CGI ('Context-Guided-Ingest') is an attempt the remedy this problem, and improve ingest functionality generally, by providing a small set of service APIs and implementations that constitute more flexible and extensible equivalents to the content API wrappers. To ensure compatibility with previous work, as well as enhance general system modularity, CGI will be offered as a separate add-on or module and require no changes to the content API. Of course to utilize these services, new application code will have to be written. Over time, if CGI services prove useful, it may make sense to begin to abandon or deprecate the wrapper approach, but this will not be an immediate requirement of using CGI.

The Model

Concepts

To best describe the services, we will introduce a few terms with specific meaning in the domain model of CGI. First, an IngestContext (or merely context when contextually clear (wink) ) means a container of persistent state with a determinate life-cycle associated with a specific DSpace item. One could imagine other contexts (for Collections, etc), but since Items are the units of ingest, the range of the IngestContexts is restricted to them. An attribute is a simple name/value pair that belongs to the persistent state of the context. Generally, the life-cycle of an IngestContext begins whenever an API call asserting an attribute on a DSpace item occurs, and ends whenever the item is installed in the repository. The intent is that the context will live for the duration of the ingest, and then be discarded. This is very important to understand, that the IngestContext does not represent any kind of permanent 'extended item metadata' facility, although it can of course hold metadata for the item. Finally, an IngestResource (again, usually just resource), is an instance of any class that can be utilized to perform ingest functions (in UI, workflow, etc) that is not specific to an item. Examples of resources might be metadata templates, input forms, submission steps, curation task sets, etc. CGI places no restrictions on what could count as a resource.

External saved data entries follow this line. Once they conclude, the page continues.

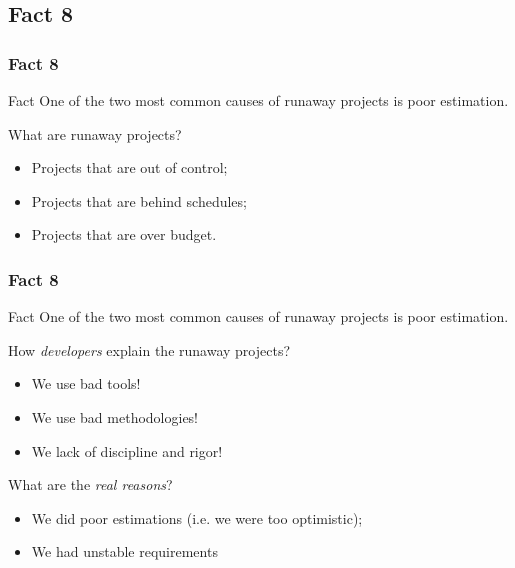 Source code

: \documentclass{beamer}
\begin{document}
\subsection{Fact 8}
\begin{frame}
    \frametitle{Fact 8}
    \begin{block}{Fact}
    One of the two most common causes of runaway projects is poor estimation.
    \end{block}
    \pause

    What are runaway projects?
    \begin{itemize}
        \item Projects that are out of control;
        \pause
        \item Projects that are behind schedules;
        \pause
        \item Projects that are over budget.
    \end{itemize}
\end{frame}

\begin{frame}
    \frametitle{Fact 8}
    \begin{block}{Fact}
    One of the two most common causes of runaway projects is poor estimation.
    \end{block}
    \pause

    How \textit{developers} explain the runaway projects?
    \pause
    \begin{itemize}
        \item We use bad tools!
        \pause
        \item We use bad methodologies!
        \pause
        \item We lack of discipline and rigor!
    \end{itemize}
    \bigskip

    \pause
    What are the \textit{real reasons}?
    \begin{itemize}
        \item We did poor estimations (i.e. we were too optimistic);
        \pause
        \item We had unstable requirements
    \end{itemize}
\end{frame}
\end{document}
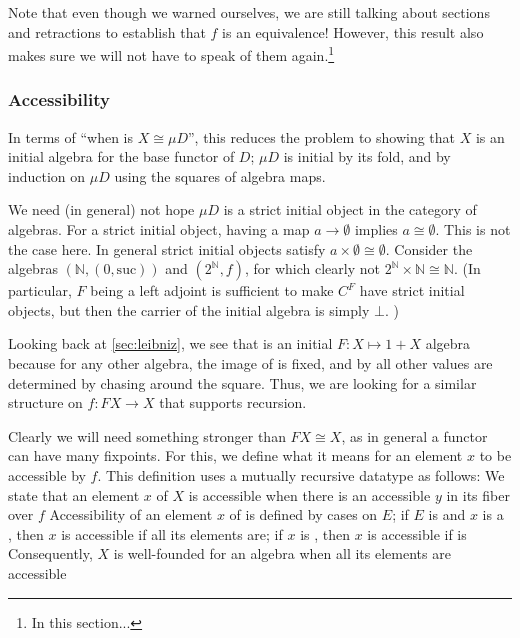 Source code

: Note that even though we warned ourselves, we are still talking about sections and retractions to establish that $f$ is an equivalence! However, this result also makes sure we will not have to speak of them again.\footnote{In this section...}

\subsubsection{Accessibility}
In terms of ``when is $X \cong \mu D$'', this reduces the problem to showing that $X$ is an initial algebra for the base functor of $D$; $\mu D$ is initial by its fold, and by induction on $\mu D$ using the squares of algebra maps. 

\begin{remark}
    We need (in general) not hope $\mu D$ is a strict initial object in the category of algebras. For a strict initial object, having a map $a \to \emptyset$ implies $a \cong \emptyset$. This is not the case here. In general strict initial objects satisfy $a \times \emptyset \cong \emptyset$. Consider the algebras $(\mathbb{N}, (0 , \mathrm{suc}))$ and $(2^\mathbb{N}, f)$, for which clearly not $2^\mathbb{N} \times \mathbb{N} \cong \mathbb{N}$.
    (In particular, $F$ being a left adjoint is sufficient to make $C^F$ have strict initial objects, but then the carrier of the initial algebra is simply $\bot$. )
\end{remark}

Looking back at \autoref{sec:leibniz}, we see that  is an initial $F: X \mapsto 1 + X$ algebra because for any other algebra, the image of  is fixed, and by  all other values are determined by chasing around the square. Thus, we are looking for a similar structure on $f : FX \to X$ that supports recursion.

Clearly we will need something stronger than $FX \cong X$, as in general a functor can have many fixpoints. For this, we define what it means for an element $x$ to be accessible by $f$. This definition uses a mutually recursive datatype as follows:
We state that an element $x$ of $X$ is accessible when there is an accessible $y$ in its fiber over $f$
Accessibility of an element $x$ of  is defined by cases on $E$; if $E$ is  and $x$ is a , then $x$ is accessible if all its elements are; if $x$ is , then $x$ is accessible if  is
Consequently, $X$ is well-founded for an algebra when all its elements are accessible

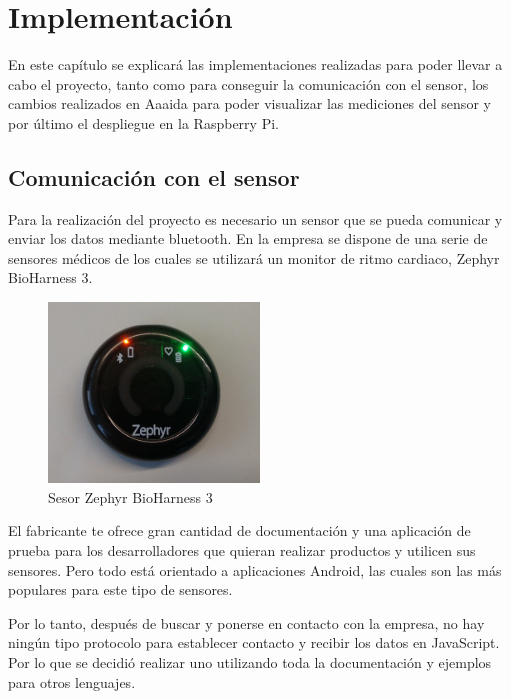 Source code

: \chapter{Implementación}

En este capítulo se explicará las implementaciones realizadas para poder llevar a cabo el proyecto, tanto como para conseguir la comunicación con el sensor, los cambios realizados en Aaaida para poder visualizar las mediciones del sensor y por último el despliegue en la Raspberry Pi. 

\section{Comunicación con el sensor}

Para la realización del proyecto es necesario un sensor que se pueda comunicar y enviar los datos mediante bluetooth. En la empresa se dispone de una serie de sensores médicos de los cuales se utilizará un monitor de ritmo cardiaco, Zephyr BioHarness 3. 

\begin{figure}[htb]
\begin{center}
\includegraphics[width=0.5\textwidth]{./setup/zephyr}
\caption{Sesor Zephyr BioHarness 3}
\end{center}
\end{figure}

El fabricante te ofrece gran cantidad de documentación y una aplicación de prueba para los desarrolladores que quieran realizar productos y utilicen sus sensores. Pero todo está orientado a aplicaciones Android, las cuales son las más populares para este tipo de sensores. 

Por lo tanto, después de buscar y ponerse en contacto con la empresa, no hay ningún tipo protocolo para establecer contacto y recibir los datos en JavaScript. Por lo que se decidió realizar uno utilizando toda la documentación y ejemplos para otros lenguajes.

In broad strokes then, CGI provides the following service APIs (and clients):

Combining these 2 services allows application code to select appropriate resources based on context attributes: thereby having context help guide ingest.

Service APIs

To make the preceding descriptions a little more concrete, but also to illustrate how simple they might be, here are some prototype APIs.
NB: these are for illustrative purposes only, and are subject to change or outright abandonment.
ResourceMapService

// map key to instance of resource Class resClass identified by resId
public void map(String key, Class resClass, String resId);

// remove said mapping
public void unmap(String key, Class resClass, String resId);

// return all keys mapped to resource
public Set<String> keySet(Class resClass, String resId);

IngestService

// set an attribute in the IngestContext for item
public void setAttribute(int itemId, String name, String value);

// get an attribute from the IngestContext for item
public void getAttribute(int itemId, String name);

// remove Ingest context
public void clear(int itemId);

// obtain the resource we need
public <T> T findResource(int itemId, Class<T> resClass);

Finding Resources

The observant reader will notice that the IngestService findResource method returns a resource (of a given type) for an item without any additional parameters or information. How is this possible? On what basis is the selection made? CGI assumes that, in general, each resource type bears a similar relationship with each of its items, and thus that it can be expressed in a rule or formula. For reasons that will become apparent, these rules are known as expressions in a small grammar called RCL (Resource Composition Language). In most cases, RCL just amounts to a very simple template. For example, suppose we wanted to express the rule that DSpace currently uses in selecting an input form for configurable submission. We would write the property containing the expression as:

org.dspace.app.util.DCInputSet=collection:?,collection:default

That is, the resource class name is the property key, and the value is the RCL expression. The expression means: select the resource mapped to the key formed by the current ingest context attribute 'collection' (if any), otherwise look for a mapping with the key 'collection:default'. More will be said about RCL when we discuss resource composition. We can already begin to see additional flexibility:

org.dspace.app.util.DCInputSet=format:?,collection:default

By this small change, we have now effectively implemented format-type based submission (provided we have mapped appropriate resources to format types, and have code that captures the format type and sets a context attribute).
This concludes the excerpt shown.